About this task:
Transcribe all of the records word for word, but omit the pictures.

Data extracts:
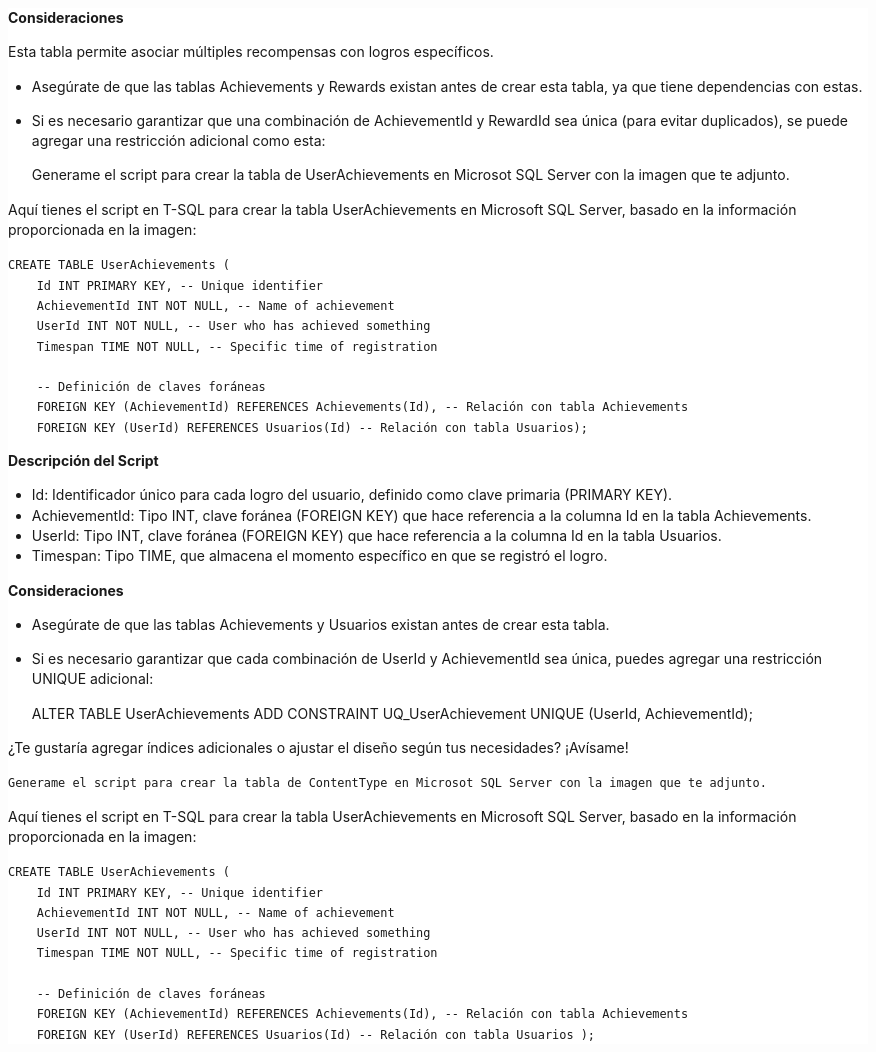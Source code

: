 **Consideraciones**

Esta tabla permite asociar múltiples recompensas con logros específicos.
- Asegúrate de que las tablas Achievements y Rewards existan antes de crear esta tabla, ya que tiene dependencias con estas.
- Si es necesario garantizar que una combinación de AchievementId y RewardId sea única (para evitar duplicados), se puede agregar una restricción adicional como esta:

    Generame el script para crear la tabla de UserAchievements en Microsot SQL Server con la imagen que te adjunto. 

Aquí tienes el script en T-SQL para crear la tabla UserAchievements en Microsoft SQL Server, basado en la información proporcionada en la imagen:

    CREATE TABLE UserAchievements (
        Id INT PRIMARY KEY, -- Unique identifier
        AchievementId INT NOT NULL, -- Name of achievement
        UserId INT NOT NULL, -- User who has achieved something
        Timespan TIME NOT NULL, -- Specific time of registration

        -- Definición de claves foráneas
        FOREIGN KEY (AchievementId) REFERENCES Achievements(Id), -- Relación con tabla Achievements
        FOREIGN KEY (UserId) REFERENCES Usuarios(Id) -- Relación con tabla Usuarios);
    
**Descripción del Script**

- Id: Identificador único para cada logro del usuario, definido como clave primaria (PRIMARY KEY).
- AchievementId: Tipo INT, clave foránea (FOREIGN KEY) que hace referencia a la columna Id en la tabla Achievements.
- UserId: Tipo INT, clave foránea (FOREIGN KEY) que hace referencia a la columna Id en la tabla Usuarios.
- Timespan: Tipo TIME, que almacena el momento específico en que se registró el logro.

**Consideraciones**

- Asegúrate de que las tablas Achievements y Usuarios existan antes de crear esta tabla.
- Si es necesario garantizar que cada combinación de UserId y AchievementId sea única, puedes agregar una restricción UNIQUE adicional:

    ALTER TABLE UserAchievements
    ADD CONSTRAINT UQ_UserAchievement UNIQUE (UserId, AchievementId);

¿Te gustaría agregar índices adicionales o ajustar el diseño según tus necesidades? ¡Avísame!

    Generame el script para crear la tabla de ContentType en Microsot SQL Server con la imagen que te adjunto. 

Aquí tienes el script en T-SQL para crear la tabla UserAchievements en Microsoft SQL Server, basado en la información proporcionada en la imagen:

    CREATE TABLE UserAchievements (
        Id INT PRIMARY KEY, -- Unique identifier
        AchievementId INT NOT NULL, -- Name of achievement
        UserId INT NOT NULL, -- User who has achieved something
        Timespan TIME NOT NULL, -- Specific time of registration

        -- Definición de claves foráneas
        FOREIGN KEY (AchievementId) REFERENCES Achievements(Id), -- Relación con tabla Achievements
        FOREIGN KEY (UserId) REFERENCES Usuarios(Id) -- Relación con tabla Usuarios );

Answer for this exercise:
Source code

: **Consideraciones**

Esta tabla permite asociar múltiples recompensas con logros específicos.
- Asegúrate de que las tablas Achievements y Rewards existan antes de crear esta tabla, ya que tiene dependencias con estas.
- Si es necesario garantizar que una combinación de AchievementId y RewardId sea única (para evitar duplicados), se puede agregar una restricción adicional como esta:

    Generame el script para crear la tabla de UserAchievements en Microsot SQL Server con la imagen que te adjunto. 

Aquí tienes el script en T-SQL para crear la tabla UserAchievements en Microsoft SQL Server, basado en la información proporcionada en la imagen:

    CREATE TABLE UserAchievements (
        Id INT PRIMARY KEY, -- Unique identifier
        AchievementId INT NOT NULL, -- Name of achievement
        UserId INT NOT NULL, -- User who has achieved something
        Timespan TIME NOT NULL, -- Specific time of registration

        -- Definición de claves foráneas
        FOREIGN KEY (AchievementId) REFERENCES Achievements(Id), -- Relación con tabla Achievements
        FOREIGN KEY (UserId) REFERENCES Usuarios(Id) -- Relación con tabla Usuarios);
    
**Descripción del Script**

- Id: Identificador único para cada logro del usuario, definido como clave primaria (PRIMARY KEY).
- AchievementId: Tipo INT, clave foránea (FOREIGN KEY) que hace referencia a la columna Id en la tabla Achievements.
- UserId: Tipo INT, clave foránea (FOREIGN KEY) que hace referencia a la columna Id en la tabla Usuarios.
- Timespan: Tipo TIME, que almacena el momento específico en que se registró el logro.

**Consideraciones**

- Asegúrate de que las tablas Achievements y Usuarios existan antes de crear esta tabla.
- Si es necesario garantizar que cada combinación de UserId y AchievementId sea única, puedes agregar una restricción UNIQUE adicional:

    ALTER TABLE UserAchievements
    ADD CONSTRAINT UQ_UserAchievement UNIQUE (UserId, AchievementId);

¿Te gustaría agregar índices adicionales o ajustar el diseño según tus necesidades? ¡Avísame!

    Generame el script para crear la tabla de ContentType en Microsot SQL Server con la imagen que te adjunto. 

Aquí tienes el script en T-SQL para crear la tabla UserAchievements en Microsoft SQL Server, basado en la información proporcionada en la imagen:

    CREATE TABLE UserAchievements (
        Id INT PRIMARY KEY, -- Unique identifier
        AchievementId INT NOT NULL, -- Name of achievement
        UserId INT NOT NULL, -- User who has achieved something
        Timespan TIME NOT NULL, -- Specific time of registration

        -- Definición de claves foráneas
        FOREIGN KEY (AchievementId) REFERENCES Achievements(Id), -- Relación con tabla Achievements
        FOREIGN KEY (UserId) REFERENCES Usuarios(Id) -- Relación con tabla Usuarios );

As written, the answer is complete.